Tumor development proceeds in a complex host–tissue microenvironment, in which immune cells play significant pleiotropic roles alongside fibroblasts, the extracellular matrix, and lymphatic vascular networks (157). A distinct type of CD4+ T cells producing interleukin (IL)-17, designated as T helper (Th) 17 cells (105), was found to switch from OXPHOS to aerobic glycolysis with concomitantly elevated levels of r-2HG and hypermethylated DNA at the locus of Foxp3 (185). As a result, this locus becomes repressed. Since this drives differentiation of the induced regulatory T cells (iTreg cells) from naive CD4+ T cells, such differentiation was hindered. Interestingly, the enhanced metabolic flux through the aspartate aminotransferase GOT1, converting glutamate to 2OG, was responsible for the increased r-2HG (185). One may speculate that the elevated r-2HG can diffuse into the tumor microenvironment and it might be found subsequently in plasma, urine as plasma ultrafiltrate, or lymphatic fluid.
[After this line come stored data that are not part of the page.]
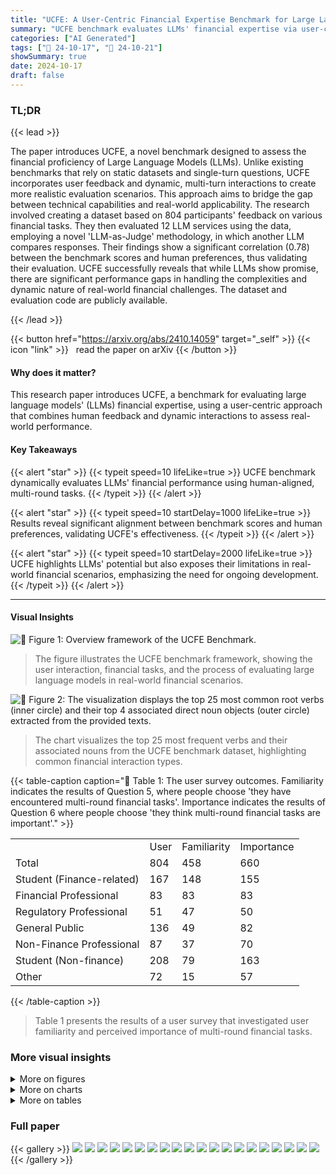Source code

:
 ```yaml
---
title: "UCFE: A User-Centric Financial Expertise Benchmark for Large Language Models"
summary: "UCFE benchmark evaluates LLMs' financial expertise via user-centric tasks, revealing performance gaps and highlighting the need for dynamic, human-aligned AI."
categories: ["AI Generated"]
tags: ["🔖 24-10-17", "🤗 24-10-21"]
showSummary: true
date: 2024-10-17
draft: false
---
```


### TL;DR


{{< lead >}}

The paper introduces UCFE, a novel benchmark designed to assess the financial proficiency of Large Language Models (LLMs).  Unlike existing benchmarks that rely on static datasets and single-turn questions, UCFE incorporates user feedback and dynamic, multi-turn interactions to create more realistic evaluation scenarios. This approach aims to bridge the gap between technical capabilities and real-world applicability.  The research involved creating a dataset based on 804 participants' feedback on various financial tasks.  They then evaluated 12 LLM services using the data, employing a novel 'LLM-as-Judge' methodology, in which another LLM compares responses. Their findings show a significant correlation (0.78) between the benchmark scores and human preferences, thus validating their evaluation.  UCFE successfully reveals that while LLMs show promise, there are significant performance gaps in handling the complexities and dynamic nature of real-world financial challenges.  The dataset and evaluation code are publicly available.

{{< /lead >}}


{{< button href="https://arxiv.org/abs/2410.14059" target="_self" >}}
{{< icon "link" >}} &nbsp; read the paper on arXiv
{{< /button >}}

#### Why does it matter?
This research paper introduces UCFE, a benchmark for evaluating large language models' (LLMs) financial expertise, using a user-centric approach that combines human feedback and dynamic interactions to assess real-world performance.
#### Key Takeaways

{{< alert "star" >}}
{{< typeit speed=10 lifeLike=true >}} UCFE benchmark dynamically evaluates LLMs' financial performance using human-aligned, multi-round tasks. {{< /typeit >}}
{{< /alert >}}

{{< alert "star" >}}
{{< typeit speed=10 startDelay=1000 lifeLike=true >}} Results reveal significant alignment between benchmark scores and human preferences, validating UCFE's effectiveness. {{< /typeit >}}
{{< /alert >}}

{{< alert "star" >}}
{{< typeit speed=10 startDelay=2000 lifeLike=true >}} UCFE highlights LLMs' potential but also exposes their limitations in real-world financial scenarios, emphasizing the need for ongoing development. {{< /typeit >}}
{{< /alert >}}

------
#### Visual Insights



![](figures/figures_2_0.png "🔼 Figure 1: Overview framework of the UCFE Benchmark.")

> The figure illustrates the UCFE benchmark framework, showing the user interaction, financial tasks, and the process of evaluating large language models in real-world financial scenarios.





![](charts/charts_4_0.png "🔼 Figure 2: The visualization displays the top 25 most common root verbs (inner circle) and their top 4 associated direct noun objects (outer circle) extracted from the provided texts.")

> The chart visualizes the top 25 most frequent verbs and their associated nouns from the UCFE benchmark dataset, highlighting common financial interaction types.





{{< table-caption caption="🔽 Table 1: The user survey outcomes. Familiarity indicates the results of Question 5, where people choose 'they have encountered multi-round financial tasks'. Importance indicates the results of Question 6 where people choose 'they think multi-round financial tasks are important'." >}}
<table id='0' style='font-size:16px'><tr><td></td><td>User</td><td>Familiarity</td><td>Importance</td></tr><tr><td>Total</td><td>804</td><td>458</td><td>660</td></tr><tr><td>Student (Finance-related)</td><td>167</td><td>148</td><td>155</td></tr><tr><td>Financial Professional</td><td>83</td><td>83</td><td>83</td></tr><tr><td>Regulatory Professional</td><td>51</td><td>47</td><td>50</td></tr><tr><td>General Public</td><td>136</td><td>49</td><td>82</td></tr><tr><td>Non-Finance Professional</td><td>87</td><td>37</td><td>70</td></tr><tr><td>Student (Non-finance)</td><td>208</td><td>79</td><td>163</td></tr><tr><td>Other</td><td>72</td><td>15</td><td>57</td></tr></table>{{< /table-caption >}}

> Table 1 presents the results of a user survey that investigated user familiarity and perceived importance of multi-round financial tasks.



### More visual insights

<details>
<summary>More on figures
</summary>


![](figures/figures_7_0.png "🔼 Figure 4: The evaluation pipeline of the UCFE Benchmark involves the following steps: ① selecting the model and task, ② generating dialogues between the user and AI assistant via a user simulator, ③ creating evaluation prompts based on source information to assess model performance, ④ pairwise comparison of dialogue outputs by evaluators, aligned with human expert judgments, and ⑤ computing Elo scores based on win-loss outcomes.")

> The figure illustrates the five-stage evaluation pipeline of the UCFE benchmark, highlighting the roles of user simulator, LLM as AI assistant, evaluator, and human expert in assessing model performance.


![](figures/figures_8_0.png "🔼 Figure 4: The evaluation pipeline of the UCFE Benchmark involves the following steps: ① selecting the model and task, ② generating dialogues between the user and AI assistant via a user simulator, ③ creating evaluation prompts based on source information to assess model performance, ④ pairwise comparison of dialogue outputs by evaluators, aligned with human expert judgments, and ⑤ computing Elo scores based on win-loss outcomes.")

> The figure illustrates the five-step evaluation pipeline of the UCFE benchmark, showing the process from model and task selection to final Elo score computation.


![](figures/figures_15_0.png "🔼 Figure 4: The evaluation pipeline of the UCFE Benchmark involves the following steps: ① selecting the model and task, ② generating dialogues between the user and AI assistant via a user simulator, ③ creating evaluation prompts based on source information to assess model performance, ④ pairwise comparison of dialogue outputs by evaluators, aligned with human expert judgments, and ⑤ computing Elo scores based on win-loss outcomes.")

> The figure illustrates the five-stage evaluation pipeline of the UCFE benchmark, showing the process from selecting models and tasks to computing Elo scores based on human evaluations.


</details>



<details>
<summary>More on charts
</summary>


![](charts/charts_4_1.png "🔼 Figure 6: Comparison of average dialogue rounds and total tokens across different models in few shot tasks.")

> The chart displays the distribution of average dialogue rounds and total tokens used across different models in few-shot tasks of the UCFE benchmark.


![](charts/charts_7_0.png "🔼 Figure 5: Comparison of model performance on UCFE benchmark across three evaluators.")

> The radar chart visualizes and compares the overall performance of different LLMs across multiple evaluation criteria using three different evaluators.


![](charts/charts_8_0.png "🔼 Figure 6: Comparison of average dialogue rounds and total tokens across different models in few shot tasks.")

> The chart displays the average number of dialogue rounds and total tokens used across different large language models in few-shot tasks of the UCFE benchmark.


![](charts/charts_8_1.png "🔼 Figure 7: Correlation between human Elo scores and Claude-3.5-Sonnet Elo scores.")

> The chart displays the strong positive correlation between human expert evaluations and model performance as assessed by Claude-3.5-Sonnet.


![](charts/charts_8_2.png "🔼 Figure 5: Comparison of model performance on UCFE benchmark across three evaluators.")

> The chart displays a comparison of model performance on the UCFE benchmark across three different evaluators, showing the overall Elo scores for each model.


![](charts/charts_14_0.png "🔼 Figure 11: Geographical Distribution of Survey Respondents")

> The chart shows the geographical distribution of 804 survey respondents, with the majority from China (62.9%), followed by the USA (35.9%), and a small percentage from other regions (1.2%).


![](charts/charts_14_1.png "🔼 Figure 13: Results of whether preferring generation answers or predefined options from using EastMoney.")

> The chart displays the number of survey respondents who prefer generation answers, predefined options, or a mixture of both when completing financial tasks using EastMoney data.


![](charts/charts_14_2.png "🔼 Figure 12: Primary Source of Financial Information extracted from the survey")

> The bar chart displays the frequency of responses from survey participants regarding their primary sources of financial information.


![](charts/charts_15_0.png "🔼 Figure 14: Win counts heatmap for all tasks. The heatmap illustrates the total number of wins where the target model outperforms the base model across all head-to-head comparisons.")

> The heatmap in Figure 14 shows the number of times each target model outperformed a baseline model across various tasks in the UCFE benchmark.


</details>



<details>
<summary>More on tables
</summary>


{{< table-caption caption="🔽 Table 2: Overview of UCFE benchmark tasks, including task categories, sources, and target user groups." >}}
<table id='0' style='font-size:16px'><tr><td>Category</td><td>Task</td><td>Source</td><td>Target User Group</td></tr><tr><td>Few-shot</td><td>Analyst Simulation Asset Valuation Reporting Company Evaluation Reporting Corporate Operation Analysis Credit Risk Evaluation Financial Knowledge Consulting Financial Regulation Consulting Industry Report Summarization Insider Trading Detection Investment Strategy Evaluation Investment Strategy Optimization Newshare Evaluation Reporting Prospectus Risk Summarization</td><td>TCL Annual Report & Analyst Report EastMoney Analyst Report Analyst Report GPT-4 Generated Investopedial Securities Law2 EastMoney Securities Regulatory Commission3 Seeking Alpha4 Financestrategists5 Stock.us6 Prospectus & Inquiry Letter7</td><td>Senior Analyst Analyst Analyst Analyst Analyst General Public & Financial Professional General Public & Financial Professional & Regulatory Professional General Public & Financial Professional Regulatory Professional Analyst Analyst Analyst General Public & Financial Professional</td></tr><tr><td>Zero-shot</td><td>Stock Price Prediction Negative Information Detection Financial Indicator Calculation Financial Text Summarization</td><td>A-stock Statistics EastMoney CPA & CFA News Headlines</td><td>General Public & Financial Professional General Public & Financial Professional General Public & Financial Professional General Public & Financial Professional</td></tr></table>{{< /table-caption >}}

> Table 2 presents an overview of the UCFE benchmark's tasks, detailing their categories, data sources, and intended user groups.


{{< table-caption caption="🔽 Table 3: Summary of Task Types and Corresponding Number of Questions in the UCFE benchmark. Note that all tasks have 20 questions except that 'Analyst Simulation' has only 10 questions." >}}
<table id='3' style='font-size:16px'><tr><td>Task Type</td><td>Number of Tasks</td><td>Number of Questions</td></tr><tr><td>Zero-shot Tasks</td><td>4</td><td>80</td></tr><tr><td>Few-shot Tasks</td><td>13</td><td>250</td></tr><tr><td>Total</td><td>17</td><td>330</td></tr></table>{{< /table-caption >}}

> Table 3 summarizes the number of tasks and questions included in the UCFE benchmark, categorized by zero-shot and few-shot task types.


{{< table-caption caption="🔽 Table 4: Models evaluated in UCFE benchmark." >}}
<br><table id='10' style='font-size:16px'><tr><td>Model</td><td>Type</td></tr><tr><td>CFGPT2-7B 1(Li et al., 2023a)</td><td>Financial</td></tr><tr><td>GPT-4o</td><td>General</td></tr><tr><td>GPT-4o-mini</td><td>General</td></tr><tr><td>InternLM2.5-7B-Chat (Cai et al., 2024)</td><td>General</td></tr><tr><td>Llama-3.1-70B-Instruct (AI@Meta, 2024)</td><td>General</td></tr><tr><td>Llama-3.1-8B-Instruct</td><td>General</td></tr><tr><td>Llama3-XuanYuan3-70B-Chat (Zhang et al., 2023b)</td><td>Financial</td></tr><tr><td>Palmyra-Fin-70B-32k (team, 2024)</td><td>Financial</td></tr><tr><td>Qwen2.5-14B-Instruct (Team, 2024)</td><td>General</td></tr><tr><td>Tongyi-Finance-14B-Chat2</td><td>Financial</td></tr></table>{{< /table-caption >}}

> Table 4 lists the 11 large language models evaluated in the UCFE benchmark, specifying their type (general-purpose or financial).


{{< table-caption caption="🔽 Table 5: Model results in the UCFE benchmark. Red highlights the highest value, while Blue represents the second-highest value." >}}
<table id='2' style='font-size:16px'><tr><td>Model</td><td>Overall</td><td>Zero Shot</td><td>Few Shot</td><td>Win Counts</td></tr><tr><td>Tongyi-Finance-14B-Chat</td><td>1156.99</td><td>1007.52</td><td>1171.27</td><td>3614</td></tr><tr><td>CFGPT2-7B</td><td>1155.75</td><td>1125.33</td><td>1157.93</td><td>3972</td></tr><tr><td>Palmyra-Fin-70B-32k</td><td>1128.25</td><td>1028.18</td><td>1143.66</td><td>3634</td></tr><tr><td>GPT-4o</td><td>1117.68</td><td>979.85</td><td>1120.89</td><td>3040</td></tr><tr><td>Llama-3. 1-8B-Instruct</td><td>1046.87</td><td>1062.18</td><td>1051.32</td><td>3294</td></tr><tr><td>Internlm2.5-7b-chat</td><td>995.85</td><td>1009.78</td><td>1000.52</td><td>2964</td></tr><tr><td>Llama3-Xuan Yuan3-70B-Chat</td><td>913.48</td><td>934.51</td><td>911.59</td><td>2050</td></tr><tr><td>Llama-3. 1-70B-Instruct</td><td>912.26</td><td>986.77</td><td>906.80</td><td>2196</td></tr><tr><td>GPT-4o-mini</td><td>901.75</td><td>943.81</td><td>908.92</td><td>2326</td></tr><tr><td>Qwen2.5-14B-Instruct</td><td>855.82</td><td>974.27</td><td>840.05</td><td>1774</td></tr><tr><td>Qwen2.5-7B-Instruct</td><td>814.48</td><td>946.45</td><td>786.28</td><td>1312</td></tr></table>{{< /table-caption >}}

> Table 5 presents the overall, zero-shot, and few-shot performance results of various LLMs across different tasks in the UCFE benchmark, using Elo scores to rank them.


{{< table-caption caption="🔽 Table 2: Overview of UCFE benchmark tasks, including task categories, sources, and target user groups." >}}
<table id='9' style='font-size:14px'><tr><td>Test Prompt</td></tr><tr><td>Model Prompt:</td></tr><tr><td>You are providing a summary service for financial texts to help users extract key points from complex financial information.</td></tr><tr><td>The given financial text is: { information}</td></tr><tr><td>Your task is: {needs}.</td></tr></table>{{< /table-caption >}}

> Table 2 provides a statistical breakdown of the UCFE benchmark tasks, detailing their categories, data sources, and intended user groups.


</details>


### Full paper

{{< gallery >}}
<img src="paper_images/1.png" class="grid-w50 md:grid-w33 xl:grid-w25" />
<img src="paper_images/2.png" class="grid-w50 md:grid-w33 xl:grid-w25" />
<img src="paper_images/3.png" class="grid-w50 md:grid-w33 xl:grid-w25" />
<img src="paper_images/4.png" class="grid-w50 md:grid-w33 xl:grid-w25" />
<img src="paper_images/5.png" class="grid-w50 md:grid-w33 xl:grid-w25" />
<img src="paper_images/6.png" class="grid-w50 md:grid-w33 xl:grid-w25" />
<img src="paper_images/7.png" class="grid-w50 md:grid-w33 xl:grid-w25" />
<img src="paper_images/8.png" class="grid-w50 md:grid-w33 xl:grid-w25" />
<img src="paper_images/9.png" class="grid-w50 md:grid-w33 xl:grid-w25" />
<img src="paper_images/10.png" class="grid-w50 md:grid-w33 xl:grid-w25" />
<img src="paper_images/11.png" class="grid-w50 md:grid-w33 xl:grid-w25" />
<img src="paper_images/12.png" class="grid-w50 md:grid-w33 xl:grid-w25" />
<img src="paper_images/13.png" class="grid-w50 md:grid-w33 xl:grid-w25" />
<img src="paper_images/14.png" class="grid-w50 md:grid-w33 xl:grid-w25" />
<img src="paper_images/15.png" class="grid-w50 md:grid-w33 xl:grid-w25" />
<img src="paper_images/16.png" class="grid-w50 md:grid-w33 xl:grid-w25" />
<img src="paper_images/17.png" class="grid-w50 md:grid-w33 xl:grid-w25" />
<img src="paper_images/18.png" class="grid-w50 md:grid-w33 xl:grid-w25" />
<img src="paper_images/19.png" class="grid-w50 md:grid-w33 xl:grid-w25" />
<img src="paper_images/20.png" class="grid-w50 md:grid-w33 xl:grid-w25" />
{{< /gallery >}}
Immune cells as sources of s-2HG

Specifically, due to the activation of the immune system, s-2HG could be found in body fluids since certain activated immune cells increase s-2HG within the microenvironment of tumors and metastases. CD8+ T cells undergo a switch to aerobic glycolysis mediated by HIF-1α upon migration to hypoxic tumor environments or inflamed tissue. This is accompanied by a profoundly high elevation of s-2HG levels, almost up to 1.5 mM already at normoxia, but was dependent on HIF (172). Again, speculatively, this phenomenon may increase plasma levels of s-2HG.

Future Perspectives

The normal 2HG metabolism and metabolism of related compounds, such as s-2-hydroxyglutaramate, should be definitively studied in noncancer cells to establish a “background” for progressed oncogenesis. Interference of 2HG with HIF and NRF2 systems should be further elucidated. At early stages of oncogenesis and in the absence of IDH1/2 mutations, the effects of “intermediate levels” of both 2HG enantiomers within the 10–100 μM range and their consequences should be further uncovered and determined. Cases and circumstances should be studied in which 2HG could serve as a marker of prognosis, remission, recurrence, or early diagnosis.

2HG's effects on the as yet unidentified particular promoters of genes should be further determined. Promoters of tumor-suppressive miRNA should be investigated with a specific emphasis. They are often large and contain CpG islands to be sensitive to hypermethylation. Currently, unidentified information signaling pathways affected by 2HG enantiomers should be discovered. Uncovering details of 2HG metabolism and signaling in various immune cell types will help to predict cancer recurrence even after tumor excision. All such future knowledge may lead to the establishment of precise diagnostics and/or individual prognoses based on s-2HG and r-2HG as markers of oncogenesis.

Conclusions

Both 2HG enantiomers, s-2HG and r-2HG, are related to specific cancer metabolism in numerous cancer types. Oxidative stress accompanies their formation, unless other mechanisms stimulate the enhanced expression of antioxidant systems. 2HG accelerates oncogenesis via its effects on epigenetics and on cross talk with the immune system. Since 2HG cellular concentrations several orders of magnitudes, they may be employed in the future as metabolic markers when analyzed in relevant body fluids.